Austin Flynn

Personal information
- Native name: Áistín Ó Floinn (Irish)
- Born: 1933 Abbeyside, County Waterford, Ireland
- Died: 26 April 2021 (aged 87–88) Dungarvan, County Waterford, Ireland
- Occupation: Health Board employee
- Height: 5 ft 11 in (180 cm)

Sport
- Sport: Hurling
- Position: Full-back

Club
- Years: Club
- Abbeyside

Club titles
- Football / Hurling
- Waterford titles: 0 / 0

Inter-county
- Years: County
- 1952–1967: Waterford

Inter-county titles
- Munster titles: 3
- All-Irelands: 1
- NHL: 1

= Austin Flynn =

Irish hurler (1933–2021)

Augustine P. Flynn (1933 – 26 April 2021), known as Austin Flynn, was an Irish hurler.

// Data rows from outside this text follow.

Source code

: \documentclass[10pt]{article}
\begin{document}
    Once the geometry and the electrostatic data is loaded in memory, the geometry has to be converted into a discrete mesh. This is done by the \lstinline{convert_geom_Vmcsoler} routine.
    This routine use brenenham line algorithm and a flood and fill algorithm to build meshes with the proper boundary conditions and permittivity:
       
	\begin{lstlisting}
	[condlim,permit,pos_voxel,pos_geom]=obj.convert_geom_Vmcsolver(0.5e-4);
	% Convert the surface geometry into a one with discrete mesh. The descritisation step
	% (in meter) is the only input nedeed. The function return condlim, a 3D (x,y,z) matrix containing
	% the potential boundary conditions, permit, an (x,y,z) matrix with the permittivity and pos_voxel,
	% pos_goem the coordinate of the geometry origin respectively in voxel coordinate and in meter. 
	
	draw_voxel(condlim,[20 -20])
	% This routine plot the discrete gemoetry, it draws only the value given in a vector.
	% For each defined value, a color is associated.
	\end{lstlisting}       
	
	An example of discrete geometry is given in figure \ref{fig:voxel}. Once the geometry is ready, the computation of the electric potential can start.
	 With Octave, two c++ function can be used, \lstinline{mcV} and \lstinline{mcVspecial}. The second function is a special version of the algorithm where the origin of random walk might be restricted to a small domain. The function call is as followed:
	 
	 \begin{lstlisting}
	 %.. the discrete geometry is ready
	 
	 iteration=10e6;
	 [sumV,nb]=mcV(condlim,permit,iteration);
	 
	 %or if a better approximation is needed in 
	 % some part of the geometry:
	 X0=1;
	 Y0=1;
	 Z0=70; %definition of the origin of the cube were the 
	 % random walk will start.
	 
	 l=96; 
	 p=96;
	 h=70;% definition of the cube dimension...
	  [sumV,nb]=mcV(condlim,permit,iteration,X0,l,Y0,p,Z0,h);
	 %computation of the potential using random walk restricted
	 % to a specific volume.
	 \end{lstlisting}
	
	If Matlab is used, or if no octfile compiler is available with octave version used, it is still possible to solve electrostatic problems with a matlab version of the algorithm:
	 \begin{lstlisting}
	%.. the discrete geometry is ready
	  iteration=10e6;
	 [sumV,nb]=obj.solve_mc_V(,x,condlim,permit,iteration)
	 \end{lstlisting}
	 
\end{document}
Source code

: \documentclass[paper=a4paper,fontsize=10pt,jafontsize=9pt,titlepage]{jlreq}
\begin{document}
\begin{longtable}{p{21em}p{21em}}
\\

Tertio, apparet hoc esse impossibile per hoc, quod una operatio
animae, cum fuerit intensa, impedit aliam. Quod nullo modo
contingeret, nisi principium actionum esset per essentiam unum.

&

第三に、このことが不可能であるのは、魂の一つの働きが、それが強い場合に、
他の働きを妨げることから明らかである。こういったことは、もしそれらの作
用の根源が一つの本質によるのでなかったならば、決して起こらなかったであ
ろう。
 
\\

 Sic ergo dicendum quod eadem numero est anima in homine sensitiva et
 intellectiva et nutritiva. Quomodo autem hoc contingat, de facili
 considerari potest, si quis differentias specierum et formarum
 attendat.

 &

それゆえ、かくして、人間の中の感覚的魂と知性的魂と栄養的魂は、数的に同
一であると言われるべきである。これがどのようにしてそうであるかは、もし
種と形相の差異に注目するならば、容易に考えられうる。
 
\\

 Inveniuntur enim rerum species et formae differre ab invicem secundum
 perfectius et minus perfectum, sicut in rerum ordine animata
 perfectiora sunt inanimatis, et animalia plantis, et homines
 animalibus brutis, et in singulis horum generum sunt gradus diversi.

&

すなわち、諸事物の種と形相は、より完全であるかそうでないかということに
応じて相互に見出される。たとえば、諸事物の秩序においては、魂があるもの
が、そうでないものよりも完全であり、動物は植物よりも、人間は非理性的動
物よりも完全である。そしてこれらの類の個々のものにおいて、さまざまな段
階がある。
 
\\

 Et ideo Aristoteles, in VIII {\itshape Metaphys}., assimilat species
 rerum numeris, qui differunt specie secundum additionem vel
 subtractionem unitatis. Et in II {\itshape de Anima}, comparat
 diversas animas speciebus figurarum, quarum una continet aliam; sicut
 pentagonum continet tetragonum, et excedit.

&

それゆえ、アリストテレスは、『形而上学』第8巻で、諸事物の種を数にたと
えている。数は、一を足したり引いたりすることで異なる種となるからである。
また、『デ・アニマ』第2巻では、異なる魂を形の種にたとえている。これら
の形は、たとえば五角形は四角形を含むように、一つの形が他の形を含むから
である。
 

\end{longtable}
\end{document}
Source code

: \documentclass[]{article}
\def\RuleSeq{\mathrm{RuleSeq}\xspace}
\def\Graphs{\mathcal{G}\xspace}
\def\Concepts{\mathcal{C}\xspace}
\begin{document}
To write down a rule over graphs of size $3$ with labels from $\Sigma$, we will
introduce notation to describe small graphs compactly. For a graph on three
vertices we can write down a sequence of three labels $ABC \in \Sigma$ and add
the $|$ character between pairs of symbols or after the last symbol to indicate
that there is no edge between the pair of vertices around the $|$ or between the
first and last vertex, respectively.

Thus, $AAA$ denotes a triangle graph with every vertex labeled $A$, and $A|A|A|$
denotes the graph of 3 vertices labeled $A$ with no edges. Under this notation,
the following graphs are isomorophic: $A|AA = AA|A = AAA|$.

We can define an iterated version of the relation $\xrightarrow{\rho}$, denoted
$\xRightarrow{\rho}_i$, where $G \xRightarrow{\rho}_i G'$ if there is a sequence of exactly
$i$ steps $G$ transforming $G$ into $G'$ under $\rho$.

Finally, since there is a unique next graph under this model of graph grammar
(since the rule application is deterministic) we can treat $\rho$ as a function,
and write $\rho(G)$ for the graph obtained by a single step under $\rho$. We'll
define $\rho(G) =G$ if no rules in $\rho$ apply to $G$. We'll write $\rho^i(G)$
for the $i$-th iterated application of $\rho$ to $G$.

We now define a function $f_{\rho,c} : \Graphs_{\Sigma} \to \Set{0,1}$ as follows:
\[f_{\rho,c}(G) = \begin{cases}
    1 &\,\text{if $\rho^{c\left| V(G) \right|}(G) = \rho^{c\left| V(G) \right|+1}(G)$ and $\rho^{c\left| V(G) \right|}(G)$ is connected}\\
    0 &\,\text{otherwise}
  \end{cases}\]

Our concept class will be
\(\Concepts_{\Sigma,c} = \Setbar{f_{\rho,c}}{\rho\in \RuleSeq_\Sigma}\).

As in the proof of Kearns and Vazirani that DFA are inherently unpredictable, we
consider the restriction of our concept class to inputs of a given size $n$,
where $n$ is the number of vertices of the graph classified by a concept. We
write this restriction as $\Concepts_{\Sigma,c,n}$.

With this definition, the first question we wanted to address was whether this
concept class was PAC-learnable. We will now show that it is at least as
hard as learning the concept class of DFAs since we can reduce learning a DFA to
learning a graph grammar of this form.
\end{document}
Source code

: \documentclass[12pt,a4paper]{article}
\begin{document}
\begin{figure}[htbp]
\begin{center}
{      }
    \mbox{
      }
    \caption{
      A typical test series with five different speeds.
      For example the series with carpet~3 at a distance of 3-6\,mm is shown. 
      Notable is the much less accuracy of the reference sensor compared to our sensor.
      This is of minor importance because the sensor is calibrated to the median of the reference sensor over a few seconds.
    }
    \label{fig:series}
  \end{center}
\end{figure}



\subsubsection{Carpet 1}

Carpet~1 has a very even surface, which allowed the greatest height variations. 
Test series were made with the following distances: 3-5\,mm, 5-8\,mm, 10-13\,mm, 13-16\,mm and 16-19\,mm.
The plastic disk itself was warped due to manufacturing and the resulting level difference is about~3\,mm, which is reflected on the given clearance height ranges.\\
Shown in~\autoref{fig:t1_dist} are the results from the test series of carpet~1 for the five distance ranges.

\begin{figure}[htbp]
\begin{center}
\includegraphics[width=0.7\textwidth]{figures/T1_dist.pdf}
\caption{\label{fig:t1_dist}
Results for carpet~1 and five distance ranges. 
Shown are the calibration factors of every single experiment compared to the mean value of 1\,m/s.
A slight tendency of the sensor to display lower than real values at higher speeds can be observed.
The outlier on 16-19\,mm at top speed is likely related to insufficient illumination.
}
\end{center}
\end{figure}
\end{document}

As a player, he was noted in newspaper reports as a "fine hard-tackling but honest player" and "a sturdy sentry on the edge of the square." Flynn had a fifteen-year association with the Waterford senior hurling team and has been described as "one of its greatest defenders."

==Career==

In the late 1950s and early 1960s, the Waterford senior hurling team rose from obscurity to enjoy a golden age in the sport. Flynn, having earlier lined out at minor level but declined a position on the junior team because of his youth, first played for the team in 1952 but only established himself as first-choice full-back five years later. It was a position he retained for over a decade. After winning the first of three Munster Championship medals in 1957, Flynn went on to claim his sole All-Ireland Championship title after a replay defeat of Kilkenny in 1959. He also won a National League medal in 1963. At club level, Flynn enjoyed a lengthy career playing for Abbeyside in both hurling and Gaelic football. With Munster he won two Railway Cup medals.

Flynn had a number of personal achievements including three Cú Chulainn awards. He was recognised as his county's greatest full-back when he was picked in that position on the Waterford Hurling Team of the Millennium.

==Death==

Flynn's death was announced on 27 April 2021.